## What you are asked to do
What lines in the records below mention "module"? List them all.

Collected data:
····················
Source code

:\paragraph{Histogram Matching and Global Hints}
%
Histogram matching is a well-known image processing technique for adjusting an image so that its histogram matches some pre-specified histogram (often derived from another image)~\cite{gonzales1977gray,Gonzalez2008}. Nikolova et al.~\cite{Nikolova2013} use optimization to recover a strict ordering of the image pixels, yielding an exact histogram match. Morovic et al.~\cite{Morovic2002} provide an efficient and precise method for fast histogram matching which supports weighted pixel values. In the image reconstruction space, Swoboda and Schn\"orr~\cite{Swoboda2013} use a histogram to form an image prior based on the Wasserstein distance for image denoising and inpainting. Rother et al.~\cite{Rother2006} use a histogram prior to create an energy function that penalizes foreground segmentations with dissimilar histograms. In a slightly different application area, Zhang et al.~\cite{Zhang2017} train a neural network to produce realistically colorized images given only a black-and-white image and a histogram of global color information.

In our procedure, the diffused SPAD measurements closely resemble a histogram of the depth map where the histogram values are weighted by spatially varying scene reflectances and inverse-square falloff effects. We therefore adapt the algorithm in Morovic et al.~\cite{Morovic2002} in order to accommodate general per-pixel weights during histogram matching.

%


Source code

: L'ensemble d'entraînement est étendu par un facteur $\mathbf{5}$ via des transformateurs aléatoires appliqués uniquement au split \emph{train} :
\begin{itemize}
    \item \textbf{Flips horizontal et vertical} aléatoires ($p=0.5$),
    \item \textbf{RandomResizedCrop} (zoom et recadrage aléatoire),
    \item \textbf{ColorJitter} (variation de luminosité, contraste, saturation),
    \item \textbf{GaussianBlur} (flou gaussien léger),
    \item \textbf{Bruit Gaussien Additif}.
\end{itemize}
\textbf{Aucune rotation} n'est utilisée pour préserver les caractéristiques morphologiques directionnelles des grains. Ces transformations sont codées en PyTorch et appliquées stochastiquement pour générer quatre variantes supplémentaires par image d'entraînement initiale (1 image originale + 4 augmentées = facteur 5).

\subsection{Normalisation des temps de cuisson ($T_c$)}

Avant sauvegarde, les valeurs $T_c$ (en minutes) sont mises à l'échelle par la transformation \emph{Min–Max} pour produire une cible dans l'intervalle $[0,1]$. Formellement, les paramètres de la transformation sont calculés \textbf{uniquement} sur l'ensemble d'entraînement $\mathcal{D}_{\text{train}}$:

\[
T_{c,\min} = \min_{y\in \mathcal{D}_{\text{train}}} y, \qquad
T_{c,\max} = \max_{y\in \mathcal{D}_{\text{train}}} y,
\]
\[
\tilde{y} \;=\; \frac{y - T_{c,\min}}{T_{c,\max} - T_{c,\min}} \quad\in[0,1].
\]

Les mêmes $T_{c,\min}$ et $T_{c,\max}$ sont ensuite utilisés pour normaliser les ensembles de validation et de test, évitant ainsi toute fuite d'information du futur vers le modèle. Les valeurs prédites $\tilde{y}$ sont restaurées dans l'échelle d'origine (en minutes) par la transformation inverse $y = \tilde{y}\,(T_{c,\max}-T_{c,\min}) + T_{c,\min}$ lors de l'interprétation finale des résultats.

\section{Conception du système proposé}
····················
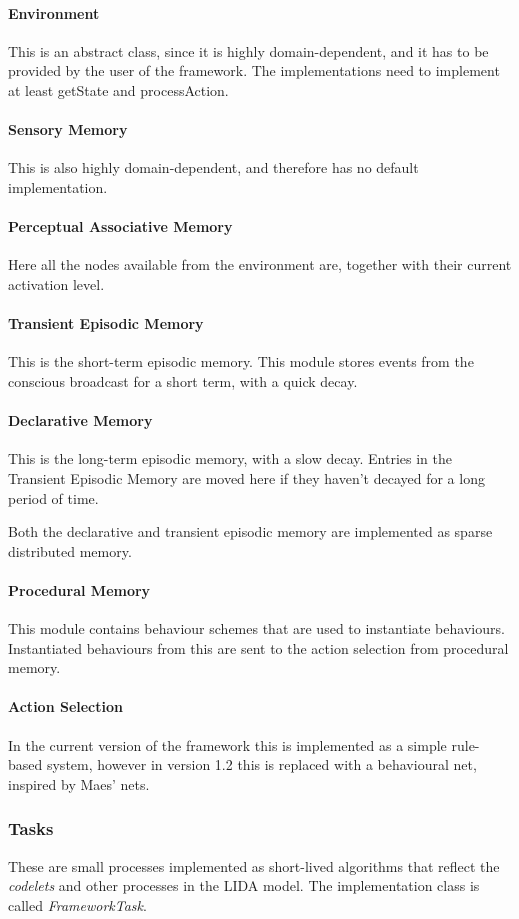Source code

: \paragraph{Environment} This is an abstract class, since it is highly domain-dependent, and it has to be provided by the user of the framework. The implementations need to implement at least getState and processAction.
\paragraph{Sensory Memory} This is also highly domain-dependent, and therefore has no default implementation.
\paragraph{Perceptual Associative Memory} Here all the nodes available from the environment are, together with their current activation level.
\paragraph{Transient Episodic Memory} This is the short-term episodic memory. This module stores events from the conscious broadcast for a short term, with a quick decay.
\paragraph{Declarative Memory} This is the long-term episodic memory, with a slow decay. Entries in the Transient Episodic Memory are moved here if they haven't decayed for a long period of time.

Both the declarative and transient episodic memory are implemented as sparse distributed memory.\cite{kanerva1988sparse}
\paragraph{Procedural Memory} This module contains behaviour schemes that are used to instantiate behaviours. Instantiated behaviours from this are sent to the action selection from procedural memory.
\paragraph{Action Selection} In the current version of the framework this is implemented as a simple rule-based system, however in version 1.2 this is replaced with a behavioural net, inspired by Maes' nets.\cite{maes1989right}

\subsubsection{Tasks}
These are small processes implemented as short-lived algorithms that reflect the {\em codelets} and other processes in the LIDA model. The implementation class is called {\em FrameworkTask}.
····················
## Exercise output
\paragraph{Transient Episodic Memory} This is the short-term episodic memory. This module stores events from the conscious broadcast for a short term, with a quick decay.
\paragraph{Procedural Memory} This module contains behaviour schemes that are used to instantiate behaviours. Instantiated behaviours from this are sent to the action selection from procedural memory.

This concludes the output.